-- RECORDS SUPPLIED --

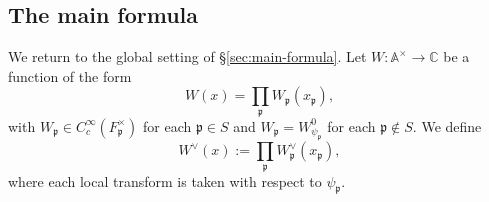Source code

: \documentclass[reqno]{amsart}
\theoremstyle{plain}
\theoremstyle{definition}
\theoremstyle{itplain}
\numberwithin{equation}{section}
\numberwithin{theorem}{section}
\begin{document}
\subsection{The main formula}\label{sec:line-formula}
We return to the global setting of \S\ref{sec:main-formula}.  Let $W : \mathbb{A}^\times \rightarrow \mathbb{C}$ be a function of the form
\begin{equation*}
  W(x) = \prod_{\mathfrak{p}} W_{\mathfrak{p}}(x_{\mathfrak{p}}),
\end{equation*}
with $W_{\mathfrak{p}} \in C_c^\infty(F_{\mathfrak{p}}^\times)$ for each $\mathfrak{p} \in S$ and $W_{\mathfrak{p}} = W_{\psi_\mathfrak{p}}^0$ for each $\mathfrak{p} \notin S$.  We define
\begin{equation*}
  W^\vee(x) := \prod_{\mathfrak{p}} W_{\mathfrak{p}}^\vee(x_{\mathfrak{p}}),
\end{equation*}
where each local transform is taken with respect to $\psi_{\mathfrak{p}}$.
\end{document}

-- EXERCISE REQUIREMENTS --
Every line above is to be reproduced verbatim, and the pictures are to be omitted.

-- THE COMPLETED TASK --
Source code

: \documentclass[reqno]{amsart}
\theoremstyle{plain}
\theoremstyle{definition}
\theoremstyle{itplain}
\numberwithin{equation}{section}
\numberwithin{theorem}{section}
\begin{document}
\subsection{The main formula}\label{sec:line-formula}
We return to the global setting of \S\ref{sec:main-formula}.  Let $W : \mathbb{A}^\times \rightarrow \mathbb{C}$ be a function of the form
\begin{equation*}
  W(x) = \prod_{\mathfrak{p}} W_{\mathfrak{p}}(x_{\mathfrak{p}}),
\end{equation*}
with $W_{\mathfrak{p}} \in C_c^\infty(F_{\mathfrak{p}}^\times)$ for each $\mathfrak{p} \in S$ and $W_{\mathfrak{p}} = W_{\psi_\mathfrak{p}}^0$ for each $\mathfrak{p} \notin S$.  We define
\begin{equation*}
  W^\vee(x) := \prod_{\mathfrak{p}} W_{\mathfrak{p}}^\vee(x_{\mathfrak{p}}),
\end{equation*}
where each local transform is taken with respect to $\psi_{\mathfrak{p}}$.
\end{document}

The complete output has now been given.